Sérgio, uma única dúvida: você usa a expressão populismo rentista referindo-se a Lula, Chaves e Maduro. Isto cria dificuldade para quem não conhece a questão porque rentista designa o setor que acumula a partir da RENDA , ou seja, sobrelucro, além do lucro, renda fundiaria, RENT , em inglês. O problema é que na nossa língua renda tem mais de um significado. Gostei do seu artigo.
Cezar
Você tem razão. O conceito pode ser ambíguo. Mas procurei falar de populismo rentista porque não acho correto falar de populismo de esquerda na medida em que acho os projetos destes líderes centrados na distribuição de renda e eu entendo que a grande mudança é a distribuição social de serviços públicos de qualidade e de forma equânime, principalmente educação. Eu aproveitei um conceito de um sociólogo venezuelano, Ignacio Ávalos, que chama o modelo “bolivariano” de “socialismo rentista” porque se baseia na distribuição das receitas de petróleo. Acho Lula é muito melhor que Chavez mas também porque as fontes de renda do Brasil são mais amplas e diversificadas e não se limitam ao petróleo. Obrigado pelo comentário que me ajuda a explicitar melhor o conceito. Sergio
Sérgio, é sabido que as pesquisa apontam um caminho para definir economicamente a população que vota, e isto tem boa correlação com a escolaridade. Entretanto, observo que muitos intelectuais, artistas, e professores universitários doutores, ou seja, formadores de opiniões, são os que mais apoiam o Lula e por vezes combatem o Bolsonaro. Não seria um pouco contraditório isso? Por que tantos intelectuais, com bom poder aquisitivo/não empresários, e a grande massa, tem pensamentos tão convergentes? Existem, mas raramente vejo algum grande intelectual fugindo destas características. Pode ser que esteja com uma visão simplesmente baseada no achismo, mas me salta aos olhos…
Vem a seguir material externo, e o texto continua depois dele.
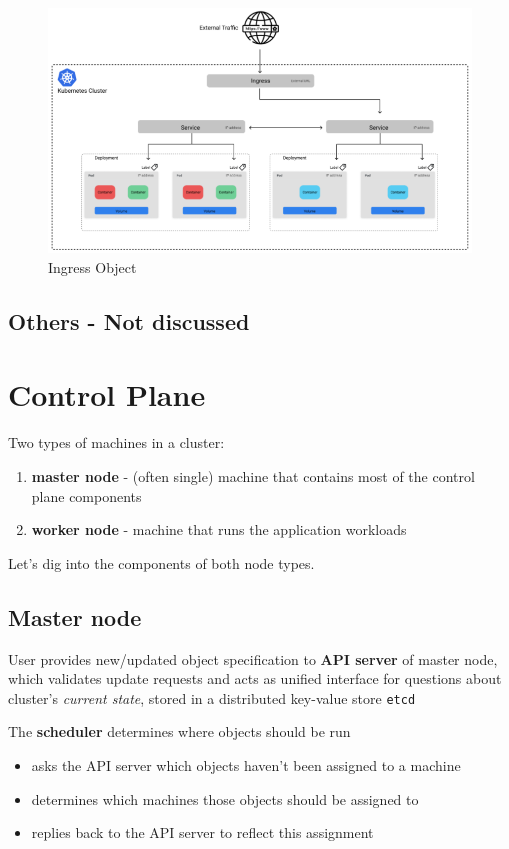 \begin{figure}[htbp]
   \centering
   \includegraphics{images/K8s_ingress.png}
   \caption{Ingress Object}
   \label{fig:K8s_ingress}
\end{figure}

\subsection*{Others - Not discussed}

\section{Control Plane}
Two types of machines in a cluster:
\begin{enumerate}
   \item \textbf{master node} - (often single) machine that contains most of the control plane components
   \item \textbf{worker node} - machine that runs the application workloads
\end{enumerate}

Let's dig into the components of both node types.

\subsection{Master node}

User provides new/updated object specification to \textbf{API server} of master node, 
which
validates update requests and acts as unified interface for questions about cluster's \textit{current state},
stored in a distributed key-value store \texttt{etcd}


The \textbf{scheduler} determines where objects should be run
\begin{itemize}
   \item asks the API server which objects haven't been assigned to a machine
   \item determines which machines those objects should be assigned to
   \item replies back to the API server to reflect this assignment
\end{itemize}

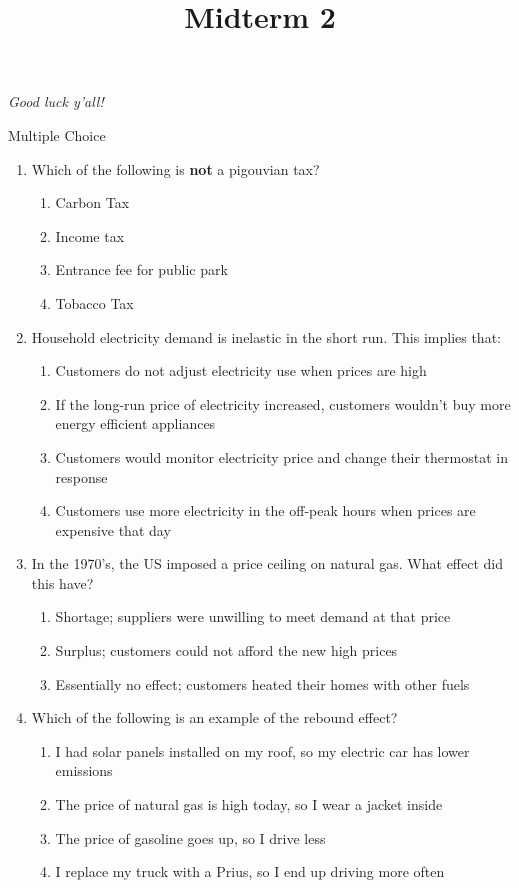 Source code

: \documentclass[11pt]{article}
\title{Midterm 2}
\newcommand{\answer}[1]{\iftoggle{INCLUDEANSWERS}{{\color{violet!70!white}\textbf{Solution:} #1}}{} }
\newcommand{\points}[1]{\iftoggle{INCLUDEPOINTS}{{\color{blue!70!white}(#1 pts.)}}{}}
\begin{document}
  
\emph{Good luck y'all!}

\vspace*{5mm}
Multiple Choice

\begin{enumerate}
  \item \points{4} Which of the following is \textbf{not} a pigouvian tax?
  \begin{enumerate}
    \item Carbon Tax
    \item Income tax
    \item Entrance fee for public park
    \item Tobacco Tax
  \end{enumerate}

  \answer{(b)}

  \item \points{4} Household electricity demand is inelastic in the short run. This implies that:
  
  \begin{enumerate}
    \item Customers do not adjust electricity use when prices are high
    \item If the long-run price of electricity increased, customers wouldn't buy more energy efficient appliances
    \item Customers would monitor electricity price and change their thermostat in response
    \item Customers use more electricity in the off-peak hours when prices are expensive that day
  \end{enumerate}
    
  \answer{(a)}

  \item \points{4} In the 1970’s, the US imposed a price ceiling on natural gas. What effect did this have?

  \begin{enumerate}
    \item Shortage; suppliers were unwilling to meet demand at that price
    \item Surplus; customers could not afford the new high prices
    \item Essentially no effect; customers heated their homes with other fuels
  \end{enumerate}

  \answer{(a)}

  \item \points{4} Which of the following is an example of the rebound effect?
  \begin{enumerate}
    \item   I had solar panels installed on my roof, so my electric car has lower emissions
    \item The price of natural gas is high today, so I wear a jacket inside
    \item The price of gasoline goes up, so I drive less
    \item I replace my truck with a Prius, so I end up driving more often
  \end{enumerate}

  \answer{(d)}
\end{enumerate}
\end{document}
Excelente artigo, assinaria junto se me fosse concedida tal honra. Destaco, especialmente, a conceituação do populismo lulista vis-à-vis outras manifestações de análoga natureza — não igual, às vezes nem semelhante. Em benefício dos ideais libertários que informam a esquerda que conseguiu superar a tragédia do stalinismo, convém reiterar sempre e enfaticamente que o populismo petista que nos infelicitou sob Lula e Dilma tem nada a ver com socialismo, muito menos com marxismo, como tenta decretar a direita tupiniquim. Mesmo quando mimetiza o discurso progressista, o populismo é sempre uma força reacionária, vale-se do assistencialismo para anestesiar os desvalidos e impedir que assumam a própria redenção.
O eleitorado do Brexit e Trump e a populacao do centro norte ingles e do rustybelt americano. Areas empobrecidas com retraimento economico e desemprego. O mesmo problema com o centro sul Brasileiro, empobrecido, sem crescimento
e com milhoes desempregados. Sua analise nao esta correta.